(Data for processing)

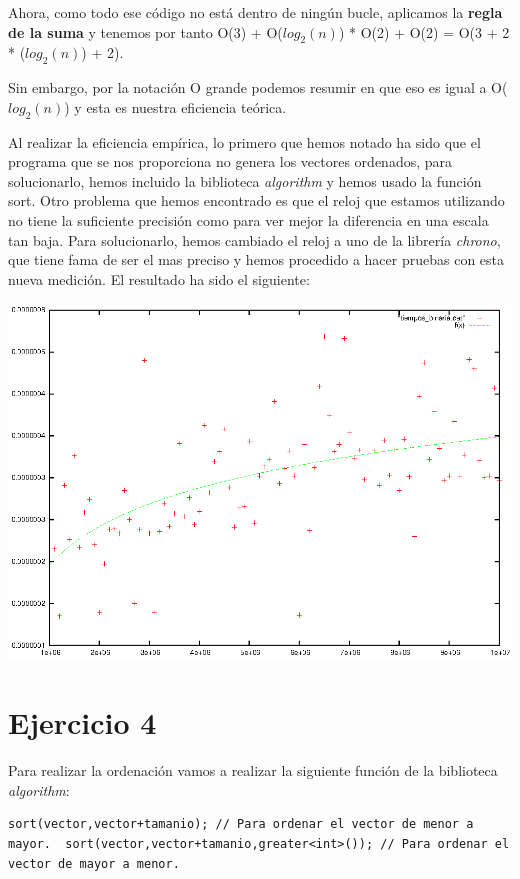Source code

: \documentclass[11pt]{article}
\begin{document}
Ahora, como todo ese código no está dentro de ningún bucle, aplicamos
la \textbf{regla de la suma} y tenemos por tanto O(3) + O($log_2 (n)$) *
O(2) + O(2) = O(3 + 2 * ($log_2 (n)$) + 2).

Sin embargo, por la notación O grande podemos resumir en que eso es
igual a O($log_2(n)$) y esta es nuestra eficiencia teórica.

Al realizar la eficiencia empírica, lo primero que hemos notado ha
sido que el programa que se nos proporciona no genera los vectores
ordenados, para solucionarlo, hemos incluido la biblioteca \emph{algorithm}
y hemos usado la función sort.  Otro problema que hemos encontrado es
que el reloj que estamos utilizando no tiene la suficiente precisión
como para ver mejor la diferencia en una escala tan baja. Para
solucionarlo, hemos cambiado el reloj a uno de la librería \emph{chrono},
que tiene fama de ser el mas preciso y hemos procedido a hacer pruebas
con esta nueva medición.  El resultado ha sido el siguiente:

\includegraphics[scale=1]{grafica_binaria_otro.eps}

\section*{Ejercicio 4}
\label{sec-4}

Para realizar la ordenación vamos a realizar la siguiente función de
la biblioteca \emph{algorithm}:

\begin{verbatim}
sort(vector,vector+tamanio); // Para ordenar el vector de menor a
mayor.  sort(vector,vector+tamanio,greater<int>()); // Para ordenar el
vector de mayor a menor.
\end{verbatim}
\end{document}

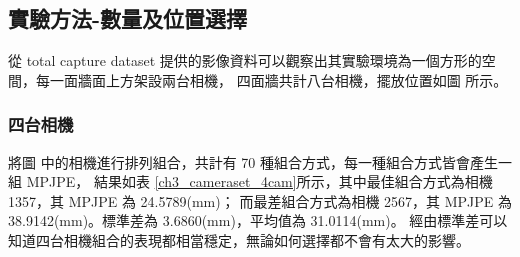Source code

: \subsection{實驗方法-數量及位置選擇}
從 total capture dataset 提供的影像資料可以觀察出其實驗環境為一個方形的空間，每一面牆面上方架設兩台相機，
四面牆共計八台相機，擺放位置如圖 所示。
\subsubsection{四台相機}
將圖 中的相機進行排列組合，共計有 70 種組合方式，每一種組合方式皆會產生一組 MPJPE，
結果如表 \ref{ch3_cameraset_4cam}所示，其中最佳組合方式為相機 1357，其 MPJPE 為 24.5789(mm)；
而最差組合方式為相機 2567，其 MPJPE 為 38.9142(mm)。標準差為 3.6860(mm)，平均值為 31.0114(mm)。
經由標準差可以知道四台相機組合的表現都相當穩定，無論如何選擇都不會有太大的影響。

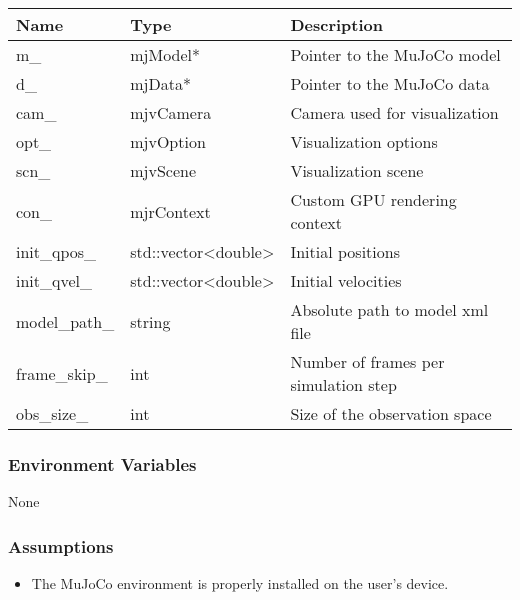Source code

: \documentclass[12pt, titlepage]{article}
\begin{document}
\begin{center}
  \begin{tabular}{p{4cm} p{4cm} p{4cm}}
    \hline
    \textbf{Name} & \textbf{Type} & \textbf{Description} \\
    \hline
    m\_ & mjModel* & Pointer to the MuJoCo model\\
    \hline
    d\_ & mjData* & Pointer to the MuJoCo data\\
    \hline
    cam\_ & mjvCamera & Camera used for visualization\\
    \hline
    opt\_ & mjvOption & Visualization options\\
    \hline
    scn\_ & mjvScene & Visualization scene\\
    \hline
    con\_ & mjrContext & Custom GPU rendering context\\
    \hline
    init\_qpos\_ & std::vector<double> & Initial positions\\
    \hline
    init\_qvel\_ & std::vector<double> & Initial velocities\\
    \hline
    model\_path\_ & string & Absolute path to model xml file\\
    \hline
    frame\_skip\_ & int & Number of frames per simulation step\\
    \hline
    obs\_size\_ & int & Size of the observation space\\
    \hline
  \end{tabular}
\end{center}

\subsubsection{Environment Variables}
None

\subsubsection{Assumptions}
\begin{itemize}
  \item The MuJoCo environment is properly installed on the user's device.
\end{itemize}
\end{document}
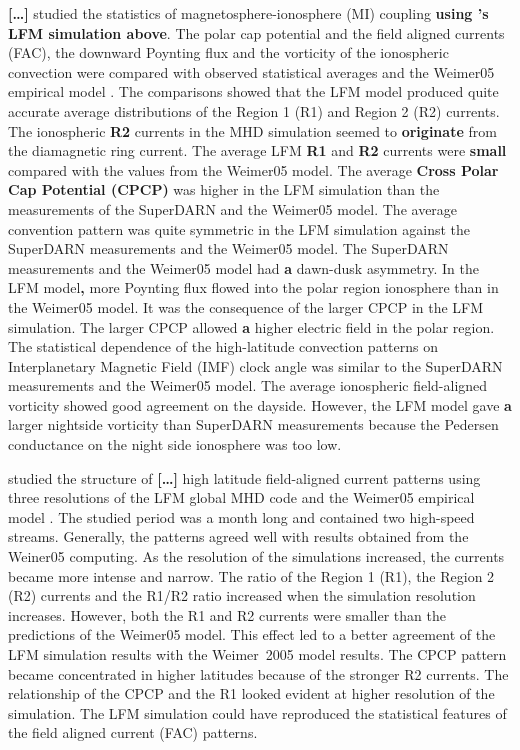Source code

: \documentclass[linenumbers,draft]{agujournal}
\begin{document}
\citet{zhang11:_lyon_fedder_mobar_mhd} \textbf{[\dots]} studied the statistics of magnetosphere-ionosphere (MI) coupling \textbf{using \citet{guild08:_geotail_lfm1}'s LFM simulation above}. The polar cap potential and the field aligned currents (FAC), the downward Poynting flux and the vorticity of the ionospheric convection were compared with observed statistical averages and the Weimer05 empirical model \citep{weimer05:_improv_joule}. The comparisons showed that the LFM model produced quite accurate average distributions of the Region 1 (R1) and Region 2 (R2) currents. The ionospheric \textbf{R2} currents in the MHD simulation seemed to \textbf{originate} from the diamagnetic ring current. The average LFM \textbf{R1} and \textbf{R2} currents were \textbf{small} compared with the values from the Weimer05 model. The average \textbf{Cross Polar Cap Potential (CPCP)} was higher in the LFM simulation than the measurements of the SuperDARN and the Weimer05 model. The average convention pattern was quite symmetric in the LFM simulation against the SuperDARN measurements and the Weimer05 model. The SuperDARN measurements and the Weimer05 model had \textbf{a} dawn-dusk asymmetry. In the LFM model\textbf{,} more Poynting flux flowed into the polar region ionosphere than in the Weimer05 model. It was the consequence of the larger CPCP in the LFM simulation. The larger CPCP allowed \textbf{a} higher electric field in the polar region. The statistical dependence of the high-latitude convection patterns on Interplanetary Magnetic Field (IMF) clock angle was similar to the SuperDARN measurements \citep{sofko95:_direc_super} and the Weimer05 model. The average ionospheric field-aligned vorticity showed good agreement on the dayside. However, the LFM model gave \textbf{a} larger nightside vorticity than SuperDARN measurements because the Pedersen conductance on the night side ionosphere was too low. 

\citet{wiltberger17:_struc_high_latit_curren_magnet_ionos_model} studied the structure of \textbf{[\dots]} high latitude field-aligned current patterns using three resolutions of the LFM global MHD code and the Weimer05 empirical model \citep{weimer05:_improv_joule}. The studied period was a month long and contained two high-speed streams. Generally, the patterns agreed well with results obtained from the Weiner05 computing. As the resolution of the simulations increased, the currents became more intense and narrow. The ratio of the Region 1 (R1), the Region 2 (R2) currents and the R1/R2 ratio increased when the simulation resolution increases. However, both the R1 and R2 currents were smaller than the predictions of the Weimer05 model. This effect led to a better agreement of the LFM simulation results with the Weimer~2005 model results. The CPCP pattern became concentrated in higher latitudes because of the stronger R2 currents. The relationship of the CPCP and the R1 looked evident at higher resolution of the simulation. The LFM simulation could have reproduced the statistical features of the field aligned current (FAC) patterns. 
\end{document}
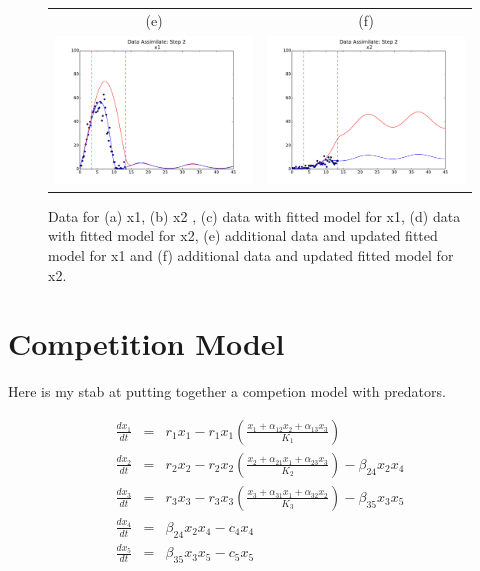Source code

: \documentclass[11pt,twoside]{article}
\numberwithin{equation}{section}
\begin{document}
\begin{figure}[ht!]
\begin{center}
\begin{tabular}{c c}
    (e) & (f) \\
    \includegraphics[width=3in]{DSStep2x1.pdf} &
    \includegraphics[width=3in]{DSStep2x2.pdf} \\
      \end{tabular}
  \end{center}\caption{ Data for (a) x1, (b) x2 , (c) data with fitted model for x1, (d) data with fitted model for x2, (e) additional data and updated fitted model for x1 and (f) additional data and updated fitted model for x2.}\label{fig:Example1}
\end{figure}

\section{Competition Model}
\label{sect-competition}

Here is my stab at putting together a competion model with predators.

\begin{eqnarray*}
\frac{d x_1}{dt} &=& r_1 x_1 - r_1 x_1 \left( \frac{ x_1 + \alpha_{12} x_2 + \alpha_{13} x_3}{K_1} \right)  \\
\frac{d x_2}{dt} &=& r_2 x_2 - r_2 x_2 \left( \frac{ x_2 + \alpha_{21} x_1 + \alpha_{23} x_3}{K_2} \right) - \beta_{24} x_2 x_4  \\
\frac{d x_3}{dt} &=& r_3 x_3 - r_3 x_3 \left( \frac{ x_3 + \alpha_{31} x_1 + \alpha_{32} x_2}{K_3} \right) - \beta_{35} x_3 x_5   \\
\frac{d x_4}{dt} &=& \beta_{24} x_2 x_4  - c_4 x_4 \\
\frac{d x_5}{dt} &=& \beta_{35} x_3 x_5  - c_5 x_5 \\
\end{eqnarray*}
\end{document}

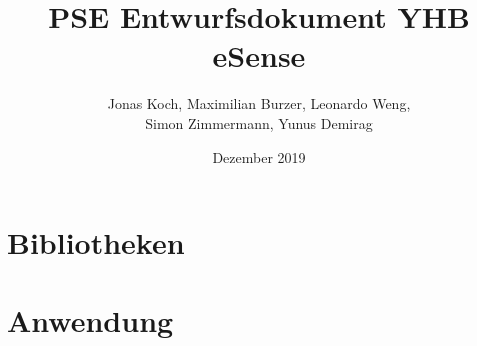 \documentclass[12pt,a4paper,titlepage,ngerman]{article}
\title{PSE Entwurfsdokument YHB eSense}
\author{Jonas Koch, Maximilian Burzer, Leonardo Weng, \\ Simon Zimmermann, Yunus Demirag}
\date{Dezember 2019}
\begin{document}
	
	\section{Bibliotheken}
	
	
	\section{Anwendung}
	
	
	
\end{document}
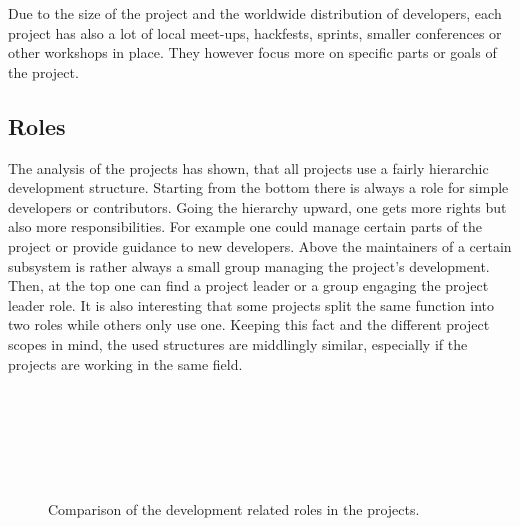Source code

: Due to the size of the project and the worldwide distribution of developers,
each project has also a lot of local meet-ups, hackfests, sprints, smaller
conferences or other workshops in place. They however focus more on specific
parts or goals of the project.


\subsection{Roles} %
\label{sub:Roles}

The analysis of the projects has shown, that all projects use a fairly
hierarchic development structure. Starting from the bottom there is always a
role for simple developers or contributors. Going the hierarchy upward, one
gets more rights but also more responsibilities. For example one could manage
certain parts of the project or provide guidance to new developers. Above the
maintainers of a certain subsystem is rather always a small group managing the
project's development. Then, at the top one can find a project leader or a
group engaging the project leader role. It is also interesting that some
projects split the same function into two roles while others only use one.
Keeping this fact and the different project scopes in mind, the used structures
are middlingly similar, especially if the projects are working in the same
field.

\begin{figure}[htbp]
  \centering
   \qquad
   \\

   \qquad
   \\

   \qquad
   \\

   \qquad
   \\

   \qquad
   \\
  \caption{Comparison of the development related roles in the projects.}
\end{figure}

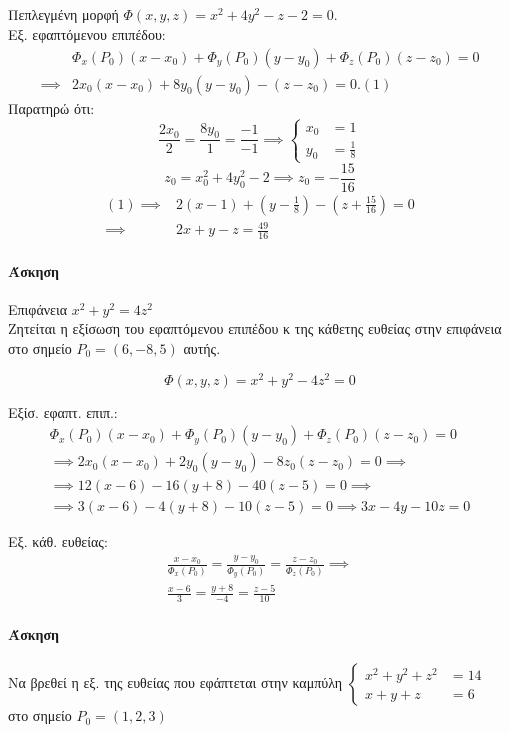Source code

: \documentclass[11pt,a4paper,titlepage]{article}
\begin{document}
\subparagraph{}
Πεπλεγμένη μορφή \( \Phi(x,y,z)=x^2+4y^2-z-2=0 \).\\
Εξ. εφαπτόμενου επιπέδου:
\begin{align*}
 & \Phi_x(P_0)(x-x_0)+\Phi_y(P_0)(y-y_0)+\Phi_z(P_0)(z-z_0) =0  \\
\implies & 2x_0(x-x_0) + 8y_0(y-y_0)-(z-z_0) = 0. (1)
\end{align*}
Παρατηρώ ότι: \[
\frac{2x_0}{2} = \frac{8y_0}{1} = \frac{-1}{-1} \implies \begin{cases}
x_0 &=1 \\ y_0 &= \frac{1}{8}
\end{cases}
\]
\[
z_0=x_0^2+4y_0^2-2 \implies z_0 = -\frac{15}{16}
\]
\begin{align*}
(1) \implies & 2(x-1)+\left( y-\frac{1}{8} \right) - \left(z+\frac{15}{16} \right) =0 \\
\implies & 2x+y-z=\frac{49}{16}
\end{align*}

\paragraph{Άσκηση}
Επιφάνεια \( x^2+y^2=4z^2 \)\\
Ζητείται η εξίσωση του εφαπτόμενου επιπέδου κ της κάθετης ευθείας στην επιφάνεια στο σημείο \( P_0=(6,-8,5) \) αυτής.

\[
\Phi(x,y,z)=x^2+y^2-4z^2=0
\]

Εξίσ. εφαπτ. επιπ.: \begin{align*}
\Phi_x(P_0)(x-x_0)+
\Phi_y(P_0)(y-y_0)+
\Phi_z(P_0)(z-z_0) = 0
\\
\implies 2x_0(x-x_0)+2y_0(y-y_0)-8z_0(z-z_0) = 0 \implies \\
\implies 12(x-6)-16(y+8)-40(z-5)=0 \implies \\
\implies 3(x-6) -4(y+8) -10(z-5)=0 \implies \boxed{3x-4y-10z=0}
\end{align*}

Εξ. κάθ. ευθείας: \begin{align*}
\frac{x-x_0}{\Phi_x(P_0)}
=\frac{y-y_0}{\Phi_y(P_0)}
=\frac{z-z_0}{\Phi_z(P_0)} \implies \\
\frac{x-6}{3} = \frac{y+8}{-4} = \frac{z-5}{10}
\end{align*}

\paragraph{Άσκηση}
Να βρεθεί η εξ. της ευθείας που εφάπτεται στην καμπύλη
\(
\begin{cases}
x^2+y^2+z^2 &=14 \\x+y+z &=6
\end{cases}
\) στο σημείο \( P_0=(1,2,3) \)
\end{document}
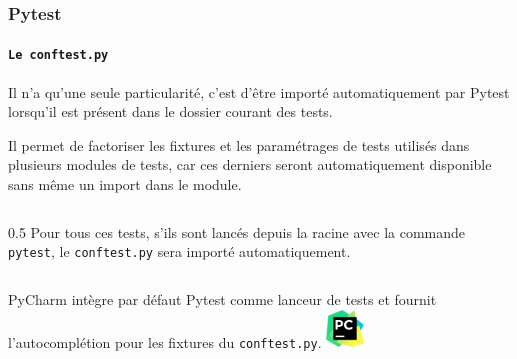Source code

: \documentclass{beamer}
\begin{document}
    \begin{frame}
        \frametitle{Pytest}
        \framesubtitle{\lstinline{Le conftest.py}}
        \transdissolve
        Il n'a qu'une seule particularité, c'est d'être importé automatiquement par Pytest lorsqu'il est présent dans le dossier courant des tests.

        Il permet de factoriser les fixtures et les paramétrages de tests utilisés dans plusieurs modules de tests, car ces derniers seront automatiquement disponible sans même un import dans le module.
        \begin{columns}
            \column
            {0.5\textwidth}
            Pour tous ces tests, s'ils sont lancés depuis la racine avec la commande \lstinline{pytest}, le \lstinline{conftest.py} sera importé automatiquement.
        \end{columns}
        \bigbreak
        \begin{columns}
            PyCharm intègre par défaut Pytest comme lanceur de tests et fournit l'autocomplétion pour les fixtures du \lstinline{conftest.py}.
            \centering
            \includegraphics[width=1cm]{image/logo-pycharm.png}
        \end{columns}
    \end{frame}
\end{document}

(End Data for processing)

* _Task requirements_: Could you return all lines from the data above that contain the string "tabular"?

* _Result for this exercise_:
  \begin{tabular}{p{4cm} p{4cm} p{4cm}}
  \end{tabular}
\begin{tabular}{c c}
      \end{tabular}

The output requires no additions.